爺さんが伝えたいこと

寡黙に生きて来た爺さんが、一つの言葉ででも若い人達の役に立つならば、幸いです。

2つある死後の世界

2021-06-23 18:51:01 | 日記
黄泉国(よみのくに)
根堅州国(ねのかたすくに)

どちらも日本神話に於ける死後の世界である。

この2つは共に黄泉比良坂で、現世と繋がっている。

ただし、根堅州国はすべて生まれ帰っていく根源の国であり、祖先の霊が宿る処、この世と隔たっているが、行き来が可能な世界だという。

スサノオ命が統治しており、オオクニヌシ命が訪れたりもしている。

人々の暮らしも地上と変わらない。

対して黄泉国は、文字通りの死者の国だ。

イザナギ命の妻のイザナミ命が黄泉大神となって君臨する黄泉国は暗く、邪霊が棲む処とされる。

この世と完全に隔たっており、死後の魂がここの竈(かまど)で煮炊きされた食物を一口でも食べると、もう現世には戻れないという。

そして、イザナギ命が黄泉国から逃げ帰る時に千引岩を据えた為、現世との間に明確な境界が出来たともいう。

ただ、黄泉国と根堅州国の概念はそれぞれに矛盾なども有って、混乱しやすい事もまた事実なのだ。

現在の所『古事記』は、この異質の2つの世界を、強引に1つの世界に繋ごうとしたとする考え方が主流の様だ。





恐山で死者の声を聞く

2021-06-23 04:12:18 | 日記
高野山、比叡山と並び、日本三大霊場に数えられるのが、青森県にある恐山だ。

開山は今から1200年ほど前で、慈覚大師が夢のお告げに導かれ、たどり着いたと言われる。

恐山とは8つの峰の総称で、霊場はそこに広がる盆地一帯を指す。

中央部にはほとんど生物が住まない強い酸性の宇曽利湖がある。

その湖の北東部から流れているのが、その名も「三途の川」で、ここがあの世とこの世の境界という事のようだ。
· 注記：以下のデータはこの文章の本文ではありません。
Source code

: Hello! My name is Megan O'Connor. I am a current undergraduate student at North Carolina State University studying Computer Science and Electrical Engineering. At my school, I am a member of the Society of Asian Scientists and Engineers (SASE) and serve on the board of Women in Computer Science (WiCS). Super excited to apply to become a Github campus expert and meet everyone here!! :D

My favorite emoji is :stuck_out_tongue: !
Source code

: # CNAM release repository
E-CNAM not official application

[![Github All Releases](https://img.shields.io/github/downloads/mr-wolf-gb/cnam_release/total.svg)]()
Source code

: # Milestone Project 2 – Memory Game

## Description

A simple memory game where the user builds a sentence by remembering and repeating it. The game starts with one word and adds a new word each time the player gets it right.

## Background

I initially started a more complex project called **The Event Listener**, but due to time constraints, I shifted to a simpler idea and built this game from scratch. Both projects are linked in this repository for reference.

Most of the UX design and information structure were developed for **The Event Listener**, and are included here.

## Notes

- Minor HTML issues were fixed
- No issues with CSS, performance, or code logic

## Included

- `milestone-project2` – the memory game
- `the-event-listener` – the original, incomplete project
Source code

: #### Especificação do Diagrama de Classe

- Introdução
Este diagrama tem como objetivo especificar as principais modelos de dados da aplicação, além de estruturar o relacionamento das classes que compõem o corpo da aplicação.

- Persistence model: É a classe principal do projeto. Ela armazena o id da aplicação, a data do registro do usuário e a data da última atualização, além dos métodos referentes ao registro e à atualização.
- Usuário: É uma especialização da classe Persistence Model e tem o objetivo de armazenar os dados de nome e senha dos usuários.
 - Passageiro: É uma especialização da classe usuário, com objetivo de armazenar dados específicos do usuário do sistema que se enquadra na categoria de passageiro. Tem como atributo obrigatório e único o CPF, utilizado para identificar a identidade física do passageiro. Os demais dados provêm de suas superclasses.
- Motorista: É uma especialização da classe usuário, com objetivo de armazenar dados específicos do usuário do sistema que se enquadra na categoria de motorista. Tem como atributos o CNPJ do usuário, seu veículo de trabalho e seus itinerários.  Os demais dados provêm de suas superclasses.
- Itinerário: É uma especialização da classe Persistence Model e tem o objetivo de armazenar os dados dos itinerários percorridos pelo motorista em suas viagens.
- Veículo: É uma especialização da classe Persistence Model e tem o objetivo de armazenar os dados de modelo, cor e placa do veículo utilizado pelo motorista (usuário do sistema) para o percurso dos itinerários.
ガイドブックにも載っている名所だが、恐山がその不思議な霊力を発揮するのは、年に二度の「恐山大祭」と「恐山秋詣り」の時だ。

この数日間は、亡き人の霊を呼び出してみずからに乗り移らせる「イタコの口寄せ」が行われるのである。

イタコは古くから東北地方を中心に存在した霊媒師である。

死者の霊魂を呼び出す降霊術が有名である。

昔は神の言葉を語る「神口」「神降ろし」も行っており、占い師の様な役割も果たしていた。

したがって、イタコは地元で「神」とも崇められているのだ。

そんなイタコが霊を呼び寄せる恐山には「血の池地獄」が有ったり、卒塔婆などもほうぼうに置かれているが、実際は風光明媚な景勝地で、どちらかと言えば極楽浄土を思わせる。
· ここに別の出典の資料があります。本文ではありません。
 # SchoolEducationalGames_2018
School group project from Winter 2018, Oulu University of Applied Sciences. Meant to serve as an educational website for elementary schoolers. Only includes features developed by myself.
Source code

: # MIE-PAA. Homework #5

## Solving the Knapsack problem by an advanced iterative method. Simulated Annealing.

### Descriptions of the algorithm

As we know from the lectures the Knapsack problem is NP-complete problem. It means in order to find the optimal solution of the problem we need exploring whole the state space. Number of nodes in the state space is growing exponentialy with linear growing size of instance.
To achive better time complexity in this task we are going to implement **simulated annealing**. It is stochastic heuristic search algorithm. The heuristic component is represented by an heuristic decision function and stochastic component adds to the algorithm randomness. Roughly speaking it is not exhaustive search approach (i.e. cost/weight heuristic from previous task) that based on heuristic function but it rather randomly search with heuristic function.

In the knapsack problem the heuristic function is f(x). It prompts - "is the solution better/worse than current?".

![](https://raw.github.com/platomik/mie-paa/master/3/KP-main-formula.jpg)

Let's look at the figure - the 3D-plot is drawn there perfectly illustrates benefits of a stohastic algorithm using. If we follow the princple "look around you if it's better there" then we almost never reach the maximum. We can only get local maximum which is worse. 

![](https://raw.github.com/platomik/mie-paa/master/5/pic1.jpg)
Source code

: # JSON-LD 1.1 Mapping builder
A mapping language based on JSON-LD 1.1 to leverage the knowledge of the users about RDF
一説には、霊が活発に動くのは冬季の閉山期間だと言うから、それはそれで不気味な話だ。

いずれにせよ、軽い気持ちで入山すると呪われると言う説もある。

足を踏み入れる時は、中途半端な気持ちではなく、畏敬の念を忘れない様にしたいものだ。




1200年の祟り神

2021-06-23 02:21:27 | 日記
昔から日本では怨霊として恐れる人物を、神として祀り、その祟りを防ごうとしてきた。

京都市左京区の上高野にある祟道(すどう)神社の早良親王もまた、この「祟り神」の一つなのだ。

早良親王は平安京遷都で知られる桓武天皇の弟だが、天皇の弟がなぜ人々から恐れられる祟り神になったのか。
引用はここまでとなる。